[DATA — start]

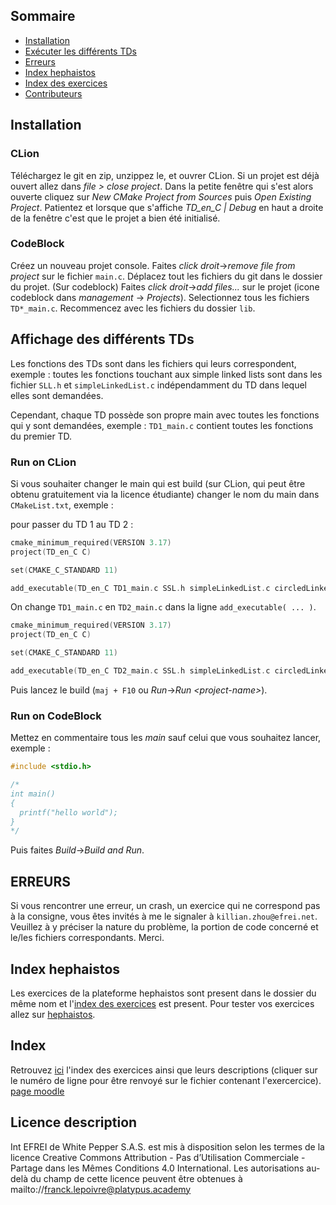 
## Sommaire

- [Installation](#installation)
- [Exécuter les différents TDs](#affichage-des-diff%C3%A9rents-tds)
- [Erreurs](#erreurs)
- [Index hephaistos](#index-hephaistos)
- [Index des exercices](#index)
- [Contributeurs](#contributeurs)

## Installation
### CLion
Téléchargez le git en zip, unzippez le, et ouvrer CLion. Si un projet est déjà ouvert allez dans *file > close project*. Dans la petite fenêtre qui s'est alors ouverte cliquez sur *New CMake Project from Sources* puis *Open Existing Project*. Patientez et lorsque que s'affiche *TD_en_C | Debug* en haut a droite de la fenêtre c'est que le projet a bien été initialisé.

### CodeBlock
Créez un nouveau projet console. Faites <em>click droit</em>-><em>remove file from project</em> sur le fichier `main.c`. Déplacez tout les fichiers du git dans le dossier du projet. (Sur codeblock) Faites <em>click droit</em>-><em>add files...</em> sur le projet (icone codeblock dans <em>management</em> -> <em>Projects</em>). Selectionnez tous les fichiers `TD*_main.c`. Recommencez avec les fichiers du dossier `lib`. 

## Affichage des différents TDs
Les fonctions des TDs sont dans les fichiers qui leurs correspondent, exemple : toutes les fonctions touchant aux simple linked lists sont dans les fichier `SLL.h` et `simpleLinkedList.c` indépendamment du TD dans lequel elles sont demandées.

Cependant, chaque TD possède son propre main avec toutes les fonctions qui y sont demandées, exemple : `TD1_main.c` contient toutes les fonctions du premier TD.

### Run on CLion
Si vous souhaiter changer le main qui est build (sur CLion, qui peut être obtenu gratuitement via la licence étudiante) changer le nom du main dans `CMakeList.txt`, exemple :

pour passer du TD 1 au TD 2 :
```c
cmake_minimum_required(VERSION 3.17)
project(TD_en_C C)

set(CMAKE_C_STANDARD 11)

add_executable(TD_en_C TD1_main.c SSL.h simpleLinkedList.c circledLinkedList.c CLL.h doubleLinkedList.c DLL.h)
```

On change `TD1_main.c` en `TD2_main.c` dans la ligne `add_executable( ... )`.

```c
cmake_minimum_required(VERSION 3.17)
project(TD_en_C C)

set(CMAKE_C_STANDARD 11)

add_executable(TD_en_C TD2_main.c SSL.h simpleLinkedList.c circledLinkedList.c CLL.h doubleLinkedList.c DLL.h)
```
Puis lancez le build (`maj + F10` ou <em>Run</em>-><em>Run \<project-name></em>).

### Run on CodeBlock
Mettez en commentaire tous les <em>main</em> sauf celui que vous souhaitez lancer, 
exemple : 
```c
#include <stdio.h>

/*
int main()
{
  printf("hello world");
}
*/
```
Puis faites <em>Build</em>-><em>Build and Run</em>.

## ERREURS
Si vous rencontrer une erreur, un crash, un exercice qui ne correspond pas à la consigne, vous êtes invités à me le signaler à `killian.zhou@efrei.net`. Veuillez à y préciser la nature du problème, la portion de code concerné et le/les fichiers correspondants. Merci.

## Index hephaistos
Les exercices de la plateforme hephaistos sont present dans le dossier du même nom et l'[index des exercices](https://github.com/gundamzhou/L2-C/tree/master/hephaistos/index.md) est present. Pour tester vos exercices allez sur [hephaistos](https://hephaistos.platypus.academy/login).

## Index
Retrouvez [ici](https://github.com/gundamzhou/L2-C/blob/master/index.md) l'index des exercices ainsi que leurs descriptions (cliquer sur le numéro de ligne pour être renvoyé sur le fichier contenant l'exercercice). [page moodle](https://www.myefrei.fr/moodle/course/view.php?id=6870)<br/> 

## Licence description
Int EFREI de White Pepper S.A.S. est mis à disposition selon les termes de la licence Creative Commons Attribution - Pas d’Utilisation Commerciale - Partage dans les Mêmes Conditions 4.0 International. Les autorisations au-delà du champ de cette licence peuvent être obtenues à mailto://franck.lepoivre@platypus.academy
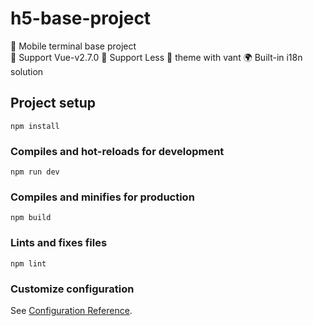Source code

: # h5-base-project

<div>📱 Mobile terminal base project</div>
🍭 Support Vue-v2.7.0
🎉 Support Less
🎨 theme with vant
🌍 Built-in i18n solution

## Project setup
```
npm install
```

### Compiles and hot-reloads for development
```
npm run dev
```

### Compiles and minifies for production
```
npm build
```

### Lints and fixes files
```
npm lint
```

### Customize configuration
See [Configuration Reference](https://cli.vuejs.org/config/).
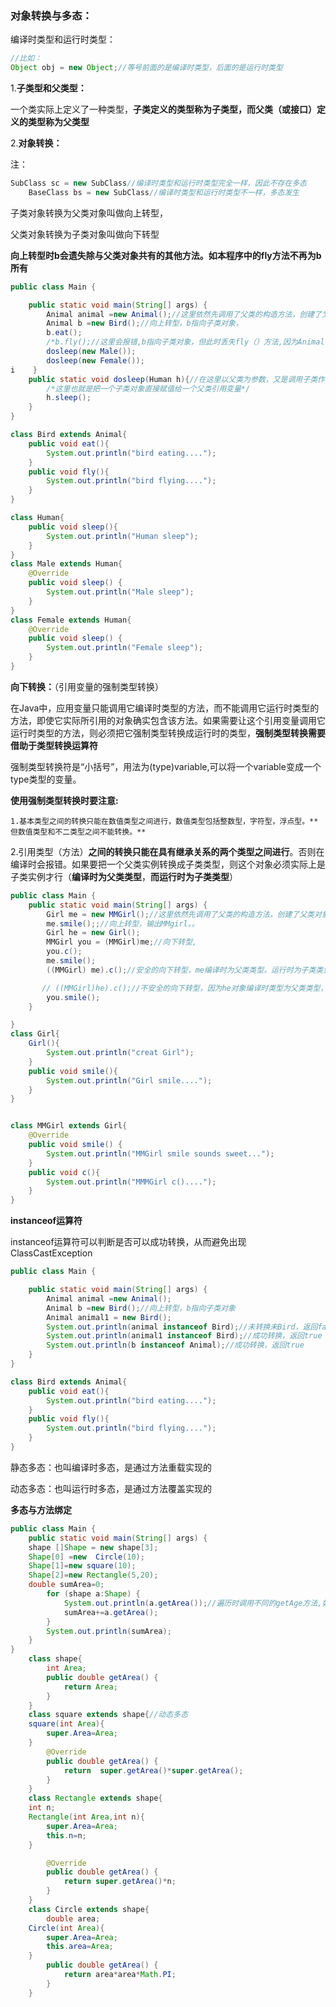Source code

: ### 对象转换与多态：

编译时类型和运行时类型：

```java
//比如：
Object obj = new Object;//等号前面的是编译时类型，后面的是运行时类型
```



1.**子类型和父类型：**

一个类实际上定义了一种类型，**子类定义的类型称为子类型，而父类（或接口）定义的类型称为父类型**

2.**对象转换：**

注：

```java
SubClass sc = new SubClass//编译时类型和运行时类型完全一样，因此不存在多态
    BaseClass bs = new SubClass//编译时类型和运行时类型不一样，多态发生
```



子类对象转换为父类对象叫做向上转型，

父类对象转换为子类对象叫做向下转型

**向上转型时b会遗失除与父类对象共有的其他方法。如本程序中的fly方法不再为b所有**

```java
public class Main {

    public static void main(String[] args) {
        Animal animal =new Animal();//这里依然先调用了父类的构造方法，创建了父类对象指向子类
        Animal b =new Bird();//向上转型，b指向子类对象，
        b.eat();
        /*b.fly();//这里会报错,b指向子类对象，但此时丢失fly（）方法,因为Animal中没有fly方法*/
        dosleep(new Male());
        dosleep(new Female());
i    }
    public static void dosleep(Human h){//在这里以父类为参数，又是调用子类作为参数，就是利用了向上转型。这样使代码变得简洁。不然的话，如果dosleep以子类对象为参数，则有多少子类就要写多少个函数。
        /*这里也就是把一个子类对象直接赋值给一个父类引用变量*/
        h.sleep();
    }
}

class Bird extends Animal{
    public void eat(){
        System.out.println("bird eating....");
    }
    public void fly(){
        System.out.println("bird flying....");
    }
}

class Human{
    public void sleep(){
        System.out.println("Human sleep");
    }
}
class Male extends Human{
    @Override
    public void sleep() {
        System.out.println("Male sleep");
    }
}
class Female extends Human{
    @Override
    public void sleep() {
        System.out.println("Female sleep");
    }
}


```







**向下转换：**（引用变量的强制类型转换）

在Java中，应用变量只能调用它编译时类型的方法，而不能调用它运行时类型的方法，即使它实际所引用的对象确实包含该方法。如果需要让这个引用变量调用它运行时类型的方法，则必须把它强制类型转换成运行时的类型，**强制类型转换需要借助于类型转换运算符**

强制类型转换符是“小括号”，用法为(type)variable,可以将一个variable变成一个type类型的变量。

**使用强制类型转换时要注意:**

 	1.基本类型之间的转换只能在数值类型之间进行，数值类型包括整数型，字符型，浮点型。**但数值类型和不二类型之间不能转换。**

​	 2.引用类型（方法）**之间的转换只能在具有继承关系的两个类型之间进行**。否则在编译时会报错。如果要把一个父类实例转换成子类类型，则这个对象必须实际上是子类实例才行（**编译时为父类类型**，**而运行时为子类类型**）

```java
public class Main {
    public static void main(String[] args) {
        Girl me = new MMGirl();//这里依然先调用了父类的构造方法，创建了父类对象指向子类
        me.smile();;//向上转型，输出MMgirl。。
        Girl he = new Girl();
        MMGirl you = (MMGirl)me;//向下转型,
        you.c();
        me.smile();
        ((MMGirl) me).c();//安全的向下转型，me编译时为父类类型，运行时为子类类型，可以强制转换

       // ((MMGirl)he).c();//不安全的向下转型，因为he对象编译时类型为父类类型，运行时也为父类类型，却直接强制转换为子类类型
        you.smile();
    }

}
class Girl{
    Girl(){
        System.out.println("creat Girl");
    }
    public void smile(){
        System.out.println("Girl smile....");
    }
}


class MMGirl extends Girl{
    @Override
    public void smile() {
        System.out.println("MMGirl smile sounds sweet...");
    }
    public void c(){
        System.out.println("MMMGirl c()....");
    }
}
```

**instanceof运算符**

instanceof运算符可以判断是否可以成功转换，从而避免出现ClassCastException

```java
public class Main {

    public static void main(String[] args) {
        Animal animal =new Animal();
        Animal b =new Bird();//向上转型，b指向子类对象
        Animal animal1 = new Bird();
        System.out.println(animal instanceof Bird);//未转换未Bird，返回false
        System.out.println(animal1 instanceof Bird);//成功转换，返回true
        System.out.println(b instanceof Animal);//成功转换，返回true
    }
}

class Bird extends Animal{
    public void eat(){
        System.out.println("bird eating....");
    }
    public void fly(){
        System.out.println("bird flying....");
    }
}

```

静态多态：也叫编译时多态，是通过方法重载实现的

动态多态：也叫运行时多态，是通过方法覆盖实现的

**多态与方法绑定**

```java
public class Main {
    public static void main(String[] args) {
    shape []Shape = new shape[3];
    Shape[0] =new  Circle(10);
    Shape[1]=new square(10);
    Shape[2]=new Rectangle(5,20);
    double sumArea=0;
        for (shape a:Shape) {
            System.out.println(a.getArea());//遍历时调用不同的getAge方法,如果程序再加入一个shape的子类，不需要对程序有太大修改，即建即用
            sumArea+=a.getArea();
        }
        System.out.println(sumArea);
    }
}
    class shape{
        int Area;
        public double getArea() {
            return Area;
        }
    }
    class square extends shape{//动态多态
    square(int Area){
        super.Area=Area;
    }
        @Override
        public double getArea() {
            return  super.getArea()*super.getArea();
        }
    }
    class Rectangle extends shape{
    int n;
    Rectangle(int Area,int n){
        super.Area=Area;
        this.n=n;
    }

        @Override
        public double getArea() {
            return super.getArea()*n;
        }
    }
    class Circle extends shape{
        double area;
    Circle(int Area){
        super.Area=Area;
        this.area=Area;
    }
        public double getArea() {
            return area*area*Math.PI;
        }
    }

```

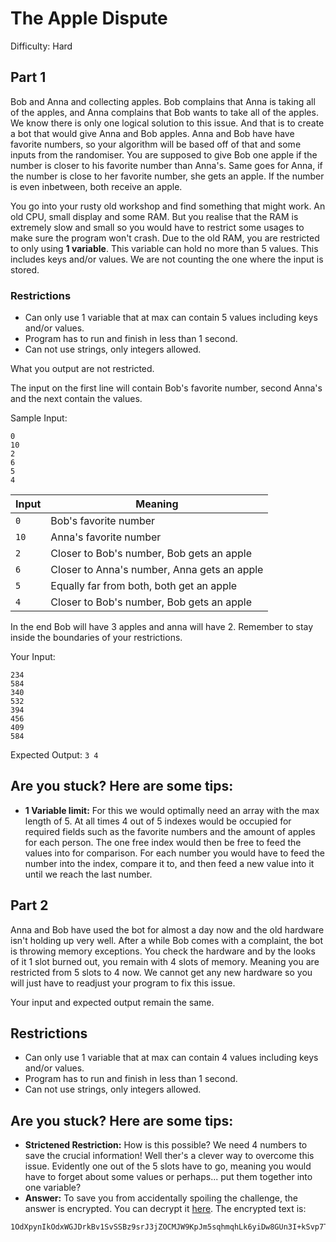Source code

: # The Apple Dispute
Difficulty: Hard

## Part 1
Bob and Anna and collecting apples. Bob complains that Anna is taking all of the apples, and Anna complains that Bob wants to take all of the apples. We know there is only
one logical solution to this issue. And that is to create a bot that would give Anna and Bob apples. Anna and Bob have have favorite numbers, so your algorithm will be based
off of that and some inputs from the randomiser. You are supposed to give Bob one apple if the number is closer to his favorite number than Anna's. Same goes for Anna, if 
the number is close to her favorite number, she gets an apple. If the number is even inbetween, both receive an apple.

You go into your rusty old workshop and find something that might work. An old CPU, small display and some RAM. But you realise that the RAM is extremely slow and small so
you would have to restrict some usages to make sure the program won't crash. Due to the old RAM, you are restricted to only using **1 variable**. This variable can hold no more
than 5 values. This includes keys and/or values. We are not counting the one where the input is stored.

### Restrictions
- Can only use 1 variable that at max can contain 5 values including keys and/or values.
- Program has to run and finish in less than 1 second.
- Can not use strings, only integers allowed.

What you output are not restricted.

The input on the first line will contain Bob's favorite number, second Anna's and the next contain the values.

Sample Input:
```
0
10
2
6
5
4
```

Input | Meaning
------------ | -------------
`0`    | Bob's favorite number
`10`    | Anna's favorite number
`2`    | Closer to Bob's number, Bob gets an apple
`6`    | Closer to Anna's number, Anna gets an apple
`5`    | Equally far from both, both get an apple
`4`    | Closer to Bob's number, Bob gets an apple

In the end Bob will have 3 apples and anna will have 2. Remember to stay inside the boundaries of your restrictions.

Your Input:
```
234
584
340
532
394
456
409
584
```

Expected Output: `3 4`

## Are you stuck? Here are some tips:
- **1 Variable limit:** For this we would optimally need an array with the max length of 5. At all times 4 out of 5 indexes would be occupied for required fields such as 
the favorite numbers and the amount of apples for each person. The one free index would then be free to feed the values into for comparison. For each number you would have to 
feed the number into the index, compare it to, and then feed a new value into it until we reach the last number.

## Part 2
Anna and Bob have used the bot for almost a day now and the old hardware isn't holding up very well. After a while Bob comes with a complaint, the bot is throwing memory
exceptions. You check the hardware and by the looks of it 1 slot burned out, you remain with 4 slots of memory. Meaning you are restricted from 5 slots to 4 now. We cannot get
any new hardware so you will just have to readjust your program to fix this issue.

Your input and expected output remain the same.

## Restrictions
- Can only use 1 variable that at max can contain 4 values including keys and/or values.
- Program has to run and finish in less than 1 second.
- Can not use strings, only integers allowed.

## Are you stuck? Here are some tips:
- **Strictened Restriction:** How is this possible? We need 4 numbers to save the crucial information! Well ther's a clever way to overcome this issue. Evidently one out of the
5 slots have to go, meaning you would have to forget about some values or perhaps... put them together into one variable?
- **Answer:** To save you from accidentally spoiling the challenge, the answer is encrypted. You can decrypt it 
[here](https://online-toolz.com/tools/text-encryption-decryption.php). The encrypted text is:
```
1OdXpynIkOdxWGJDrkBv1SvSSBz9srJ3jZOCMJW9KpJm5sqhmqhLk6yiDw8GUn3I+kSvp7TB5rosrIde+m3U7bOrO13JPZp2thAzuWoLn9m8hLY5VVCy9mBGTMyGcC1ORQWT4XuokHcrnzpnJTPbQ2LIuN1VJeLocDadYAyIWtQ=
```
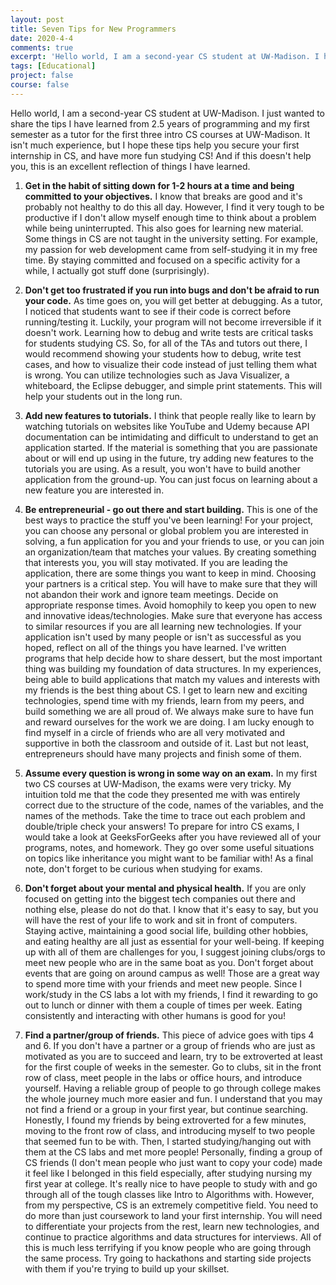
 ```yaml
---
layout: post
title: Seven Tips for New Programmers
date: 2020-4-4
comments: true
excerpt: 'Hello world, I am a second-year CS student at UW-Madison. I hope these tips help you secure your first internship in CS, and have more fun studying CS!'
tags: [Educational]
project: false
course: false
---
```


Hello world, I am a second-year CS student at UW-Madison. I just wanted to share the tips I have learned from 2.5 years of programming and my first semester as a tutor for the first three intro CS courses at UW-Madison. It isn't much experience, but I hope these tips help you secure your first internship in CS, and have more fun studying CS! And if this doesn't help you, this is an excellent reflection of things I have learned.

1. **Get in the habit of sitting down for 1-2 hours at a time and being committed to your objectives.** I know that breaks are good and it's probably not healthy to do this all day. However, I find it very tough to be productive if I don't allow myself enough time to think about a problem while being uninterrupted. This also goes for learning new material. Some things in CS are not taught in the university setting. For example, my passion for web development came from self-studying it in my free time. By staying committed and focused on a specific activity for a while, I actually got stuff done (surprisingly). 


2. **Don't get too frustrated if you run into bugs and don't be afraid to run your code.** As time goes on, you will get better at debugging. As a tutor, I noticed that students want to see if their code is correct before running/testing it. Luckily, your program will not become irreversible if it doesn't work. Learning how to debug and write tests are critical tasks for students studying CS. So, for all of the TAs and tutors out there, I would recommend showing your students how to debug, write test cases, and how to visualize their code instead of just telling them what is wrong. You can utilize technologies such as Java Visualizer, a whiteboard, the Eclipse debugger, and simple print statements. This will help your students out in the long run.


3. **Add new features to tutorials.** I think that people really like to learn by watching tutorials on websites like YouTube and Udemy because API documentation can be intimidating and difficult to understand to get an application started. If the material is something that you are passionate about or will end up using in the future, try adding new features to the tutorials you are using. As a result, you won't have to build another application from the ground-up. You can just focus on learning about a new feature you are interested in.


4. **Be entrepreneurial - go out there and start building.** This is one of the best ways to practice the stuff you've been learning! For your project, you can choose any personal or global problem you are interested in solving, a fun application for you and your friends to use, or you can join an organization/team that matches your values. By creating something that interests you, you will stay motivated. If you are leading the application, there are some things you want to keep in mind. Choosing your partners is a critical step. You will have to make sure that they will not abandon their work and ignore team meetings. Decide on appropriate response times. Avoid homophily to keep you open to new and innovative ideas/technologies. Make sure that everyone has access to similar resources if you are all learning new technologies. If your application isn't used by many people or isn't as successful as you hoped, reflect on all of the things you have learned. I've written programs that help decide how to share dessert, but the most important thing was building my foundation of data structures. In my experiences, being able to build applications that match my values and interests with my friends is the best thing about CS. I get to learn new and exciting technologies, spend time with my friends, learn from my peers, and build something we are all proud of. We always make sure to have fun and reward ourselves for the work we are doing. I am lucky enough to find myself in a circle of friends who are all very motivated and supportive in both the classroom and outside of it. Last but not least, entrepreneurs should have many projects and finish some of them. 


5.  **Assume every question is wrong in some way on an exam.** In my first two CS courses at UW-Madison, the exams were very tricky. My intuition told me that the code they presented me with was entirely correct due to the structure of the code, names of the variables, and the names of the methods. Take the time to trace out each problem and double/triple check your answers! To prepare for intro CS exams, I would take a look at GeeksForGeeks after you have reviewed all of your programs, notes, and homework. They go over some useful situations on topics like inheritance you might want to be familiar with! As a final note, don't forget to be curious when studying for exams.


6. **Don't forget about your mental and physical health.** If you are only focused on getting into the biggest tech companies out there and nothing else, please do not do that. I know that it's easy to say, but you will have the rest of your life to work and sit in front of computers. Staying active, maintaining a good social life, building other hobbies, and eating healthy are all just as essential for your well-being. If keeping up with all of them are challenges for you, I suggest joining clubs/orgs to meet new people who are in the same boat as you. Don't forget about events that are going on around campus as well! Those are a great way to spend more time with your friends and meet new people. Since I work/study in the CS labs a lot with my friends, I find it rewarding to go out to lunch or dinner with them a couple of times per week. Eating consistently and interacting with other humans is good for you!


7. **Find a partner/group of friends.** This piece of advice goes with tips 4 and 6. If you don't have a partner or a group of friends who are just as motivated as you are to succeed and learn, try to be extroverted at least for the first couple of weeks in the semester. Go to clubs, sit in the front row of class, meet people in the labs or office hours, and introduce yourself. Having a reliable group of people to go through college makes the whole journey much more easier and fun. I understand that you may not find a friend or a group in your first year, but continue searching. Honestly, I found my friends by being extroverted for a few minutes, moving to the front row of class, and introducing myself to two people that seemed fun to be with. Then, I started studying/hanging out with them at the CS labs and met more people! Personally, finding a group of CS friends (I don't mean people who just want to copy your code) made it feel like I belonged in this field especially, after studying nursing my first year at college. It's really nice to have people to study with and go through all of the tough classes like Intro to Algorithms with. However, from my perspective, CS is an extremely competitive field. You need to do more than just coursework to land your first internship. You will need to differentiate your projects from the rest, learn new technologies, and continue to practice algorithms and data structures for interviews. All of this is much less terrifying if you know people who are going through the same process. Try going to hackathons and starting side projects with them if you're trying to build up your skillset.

[DATA — finish]

WHAT NEEDS TO BE DONE =
Say again, exactly, only those lines of the records that run from the start through the line with "Les fonctions des". Pictures are to be skipped.

RESPONSE AREA =
## Sommaire

- [Installation](#installation)
- [Exécuter les différents TDs](#affichage-des-diff%C3%A9rents-tds)
- [Erreurs](#erreurs)
- [Index hephaistos](#index-hephaistos)
- [Index des exercices](#index)
- [Contributeurs](#contributeurs)

## Installation
### CLion
Téléchargez le git en zip, unzippez le, et ouvrer CLion. Si un projet est déjà ouvert allez dans *file > close project*. Dans la petite fenêtre qui s'est alors ouverte cliquez sur *New CMake Project from Sources* puis *Open Existing Project*. Patientez et lorsque que s'affiche *TD_en_C | Debug* en haut a droite de la fenêtre c'est que le projet a bien été initialisé.

### CodeBlock
Créez un nouveau projet console. Faites <em>click droit</em>-><em>remove file from project</em> sur le fichier `main.c`. Déplacez tout les fichiers du git dans le dossier du projet. (Sur codeblock) Faites <em>click droit</em>-><em>add files...</em> sur le projet (icone codeblock dans <em>management</em> -> <em>Projects</em>). Selectionnez tous les fichiers `TD*_main.c`. Recommencez avec les fichiers du dossier `lib`. 

## Affichage des différents TDs
Les fonctions des TDs sont dans les fichiers qui leurs correspondent, exemple : toutes les fonctions touchant aux simple linked lists sont dans les fichier `SLL.h` et `simpleLinkedList.c` indépendamment du TD dans lequel elles sont demandées.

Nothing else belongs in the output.